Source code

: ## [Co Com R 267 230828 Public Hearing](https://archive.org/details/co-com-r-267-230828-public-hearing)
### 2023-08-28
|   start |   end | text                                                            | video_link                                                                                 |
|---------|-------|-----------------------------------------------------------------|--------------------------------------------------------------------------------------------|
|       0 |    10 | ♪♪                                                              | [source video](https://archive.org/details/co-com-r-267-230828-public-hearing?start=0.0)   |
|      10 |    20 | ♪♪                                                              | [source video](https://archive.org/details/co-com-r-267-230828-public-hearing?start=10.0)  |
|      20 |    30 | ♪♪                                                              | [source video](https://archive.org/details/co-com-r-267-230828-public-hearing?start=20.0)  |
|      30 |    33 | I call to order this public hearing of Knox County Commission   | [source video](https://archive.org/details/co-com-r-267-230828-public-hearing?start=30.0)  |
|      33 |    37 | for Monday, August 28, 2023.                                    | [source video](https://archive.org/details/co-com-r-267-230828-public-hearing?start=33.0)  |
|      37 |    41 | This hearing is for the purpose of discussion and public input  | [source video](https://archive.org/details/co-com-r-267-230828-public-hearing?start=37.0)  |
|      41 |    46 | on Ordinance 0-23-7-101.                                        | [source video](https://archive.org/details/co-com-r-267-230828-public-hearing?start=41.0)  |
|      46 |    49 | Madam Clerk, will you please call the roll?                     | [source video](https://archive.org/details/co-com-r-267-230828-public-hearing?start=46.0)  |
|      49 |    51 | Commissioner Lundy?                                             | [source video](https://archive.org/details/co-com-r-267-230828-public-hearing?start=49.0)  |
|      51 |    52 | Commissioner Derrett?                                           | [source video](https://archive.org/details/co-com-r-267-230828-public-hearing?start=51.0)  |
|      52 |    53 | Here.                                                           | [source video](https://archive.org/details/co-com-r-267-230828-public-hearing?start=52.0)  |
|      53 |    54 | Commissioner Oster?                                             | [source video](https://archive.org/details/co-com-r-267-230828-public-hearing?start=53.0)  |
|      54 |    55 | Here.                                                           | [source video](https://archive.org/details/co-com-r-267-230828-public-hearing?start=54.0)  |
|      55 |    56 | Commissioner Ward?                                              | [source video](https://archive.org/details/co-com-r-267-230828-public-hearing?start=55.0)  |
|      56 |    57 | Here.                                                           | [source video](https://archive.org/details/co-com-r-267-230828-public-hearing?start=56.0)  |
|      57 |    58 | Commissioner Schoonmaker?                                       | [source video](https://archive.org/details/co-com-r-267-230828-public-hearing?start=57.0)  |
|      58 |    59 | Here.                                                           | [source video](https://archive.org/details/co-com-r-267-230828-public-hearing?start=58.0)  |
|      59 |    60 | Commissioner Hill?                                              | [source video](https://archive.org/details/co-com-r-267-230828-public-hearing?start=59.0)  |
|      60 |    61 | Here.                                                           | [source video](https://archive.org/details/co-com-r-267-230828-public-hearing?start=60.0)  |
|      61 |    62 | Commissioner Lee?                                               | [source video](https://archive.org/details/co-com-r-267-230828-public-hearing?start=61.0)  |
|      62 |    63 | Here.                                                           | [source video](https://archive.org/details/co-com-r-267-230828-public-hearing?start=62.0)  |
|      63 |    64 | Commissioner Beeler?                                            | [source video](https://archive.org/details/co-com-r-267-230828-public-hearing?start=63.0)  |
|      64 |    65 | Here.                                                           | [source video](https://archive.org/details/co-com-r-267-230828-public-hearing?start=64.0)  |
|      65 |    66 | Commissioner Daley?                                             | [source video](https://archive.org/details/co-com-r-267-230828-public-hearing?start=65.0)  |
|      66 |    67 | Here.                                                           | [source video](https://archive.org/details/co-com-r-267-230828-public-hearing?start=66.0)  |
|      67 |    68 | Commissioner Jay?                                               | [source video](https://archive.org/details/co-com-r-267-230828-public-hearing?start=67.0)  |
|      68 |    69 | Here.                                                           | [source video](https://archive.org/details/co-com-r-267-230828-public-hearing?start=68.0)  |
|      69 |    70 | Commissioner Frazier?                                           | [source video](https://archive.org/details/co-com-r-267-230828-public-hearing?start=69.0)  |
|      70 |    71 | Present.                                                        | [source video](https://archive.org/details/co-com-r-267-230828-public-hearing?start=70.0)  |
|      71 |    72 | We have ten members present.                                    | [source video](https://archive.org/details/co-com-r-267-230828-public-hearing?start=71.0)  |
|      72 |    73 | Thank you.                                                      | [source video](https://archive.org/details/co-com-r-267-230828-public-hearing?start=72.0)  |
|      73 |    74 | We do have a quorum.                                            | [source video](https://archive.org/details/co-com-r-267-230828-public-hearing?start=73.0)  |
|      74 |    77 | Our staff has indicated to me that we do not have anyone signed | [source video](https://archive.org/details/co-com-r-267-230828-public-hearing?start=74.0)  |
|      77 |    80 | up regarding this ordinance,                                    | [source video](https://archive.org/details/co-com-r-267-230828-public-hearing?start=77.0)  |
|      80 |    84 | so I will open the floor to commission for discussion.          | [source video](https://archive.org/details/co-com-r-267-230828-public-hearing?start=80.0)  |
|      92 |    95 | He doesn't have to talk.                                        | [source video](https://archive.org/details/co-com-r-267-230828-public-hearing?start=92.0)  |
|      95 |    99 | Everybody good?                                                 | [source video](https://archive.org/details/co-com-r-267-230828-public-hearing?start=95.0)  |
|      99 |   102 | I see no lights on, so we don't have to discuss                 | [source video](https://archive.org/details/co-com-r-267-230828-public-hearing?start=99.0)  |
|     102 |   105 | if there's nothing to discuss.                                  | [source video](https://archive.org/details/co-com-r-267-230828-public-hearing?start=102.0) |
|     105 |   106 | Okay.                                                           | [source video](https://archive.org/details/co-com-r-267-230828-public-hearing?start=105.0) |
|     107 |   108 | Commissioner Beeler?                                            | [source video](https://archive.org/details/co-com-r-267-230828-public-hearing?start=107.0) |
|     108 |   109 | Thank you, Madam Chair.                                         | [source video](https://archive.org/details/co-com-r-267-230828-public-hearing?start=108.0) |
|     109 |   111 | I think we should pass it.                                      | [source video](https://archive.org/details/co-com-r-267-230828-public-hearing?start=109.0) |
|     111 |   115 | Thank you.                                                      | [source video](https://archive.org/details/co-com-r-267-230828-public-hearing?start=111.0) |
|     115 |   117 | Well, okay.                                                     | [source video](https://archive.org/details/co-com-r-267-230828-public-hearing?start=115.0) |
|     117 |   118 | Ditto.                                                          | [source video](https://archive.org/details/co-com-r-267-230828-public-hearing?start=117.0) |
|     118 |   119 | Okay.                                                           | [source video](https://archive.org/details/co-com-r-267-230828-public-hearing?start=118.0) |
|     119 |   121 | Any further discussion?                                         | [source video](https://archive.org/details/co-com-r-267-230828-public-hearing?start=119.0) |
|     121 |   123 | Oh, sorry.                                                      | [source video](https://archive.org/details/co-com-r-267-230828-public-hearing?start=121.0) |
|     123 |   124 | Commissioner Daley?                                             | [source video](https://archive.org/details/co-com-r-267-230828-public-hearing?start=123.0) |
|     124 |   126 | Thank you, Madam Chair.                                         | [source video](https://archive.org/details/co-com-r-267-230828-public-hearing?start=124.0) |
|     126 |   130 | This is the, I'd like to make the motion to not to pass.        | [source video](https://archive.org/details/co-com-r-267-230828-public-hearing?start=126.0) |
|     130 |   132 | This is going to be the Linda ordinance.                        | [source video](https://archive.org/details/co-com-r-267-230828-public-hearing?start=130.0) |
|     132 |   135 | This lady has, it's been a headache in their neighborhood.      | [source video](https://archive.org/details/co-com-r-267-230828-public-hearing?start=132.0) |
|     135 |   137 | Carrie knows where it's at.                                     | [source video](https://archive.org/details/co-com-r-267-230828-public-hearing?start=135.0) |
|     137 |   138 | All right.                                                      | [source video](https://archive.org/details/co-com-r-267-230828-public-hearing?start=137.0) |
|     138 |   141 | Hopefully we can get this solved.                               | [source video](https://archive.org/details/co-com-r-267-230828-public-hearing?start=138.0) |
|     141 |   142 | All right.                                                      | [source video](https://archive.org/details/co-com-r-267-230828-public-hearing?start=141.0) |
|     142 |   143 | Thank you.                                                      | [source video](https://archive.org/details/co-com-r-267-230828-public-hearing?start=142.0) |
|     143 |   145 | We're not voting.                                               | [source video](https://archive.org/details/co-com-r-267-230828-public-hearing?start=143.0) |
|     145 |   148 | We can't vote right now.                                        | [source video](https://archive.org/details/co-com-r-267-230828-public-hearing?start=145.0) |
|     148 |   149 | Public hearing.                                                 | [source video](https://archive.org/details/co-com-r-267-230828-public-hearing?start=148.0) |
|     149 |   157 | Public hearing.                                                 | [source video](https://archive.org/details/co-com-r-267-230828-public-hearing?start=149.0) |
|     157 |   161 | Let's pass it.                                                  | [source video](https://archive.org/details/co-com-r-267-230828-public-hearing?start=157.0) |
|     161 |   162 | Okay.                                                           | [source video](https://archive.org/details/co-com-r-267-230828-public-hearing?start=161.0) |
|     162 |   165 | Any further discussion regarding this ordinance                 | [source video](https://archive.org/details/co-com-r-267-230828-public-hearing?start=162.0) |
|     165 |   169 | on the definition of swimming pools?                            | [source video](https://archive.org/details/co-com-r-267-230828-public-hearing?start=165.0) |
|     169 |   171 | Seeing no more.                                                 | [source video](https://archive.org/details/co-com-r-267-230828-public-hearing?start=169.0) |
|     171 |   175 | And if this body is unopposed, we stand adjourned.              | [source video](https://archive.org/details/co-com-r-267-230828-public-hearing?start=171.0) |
***
WHAT TO WORK ON:
Of all the entries above, repeat only the lines from the line that has "123 | Oh, sorry." to the line that has "126 | Thank", both lines included, exactly.

ANSWER BOX:
|     121 |   123 | Oh, sorry.                                                      | [source video](https://archive.org/details/co-com-r-267-230828-public-hearing?start=121.0) |
|     123 |   124 | Commissioner Daley?                                             | [source video](https://archive.org/details/co-com-r-267-230828-public-hearing?start=123.0) |
|     124 |   126 | Thank you, Madam Chair.                                         | [source video](https://archive.org/details/co-com-r-267-230828-public-hearing?start=124.0) |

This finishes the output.